WORK INSTRUCTIONS =>
Everything from the line with "This may be" to the end of the entries should be copied exactly, and nothing else.

INFORMATION GIVEN =>
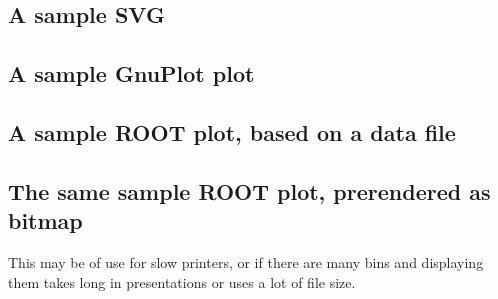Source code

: \documentclass{article}
\begin{document}
\subsection*{A sample SVG}

\subsection*{A sample GnuPlot plot}

\subsection*{A sample ROOT plot, based on a data file}

\subsection*{The same sample ROOT plot, prerendered as bitmap}
This may be of use for slow printers, or if there are many bins and displaying them takes long
in presentations or uses a lot of file size.\\
\end{document}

RESULT FOR THIS TASK =>
This may be of use for slow printers, or if there are many bins and displaying them takes long
in presentations or uses a lot of file size.\\
\end{document}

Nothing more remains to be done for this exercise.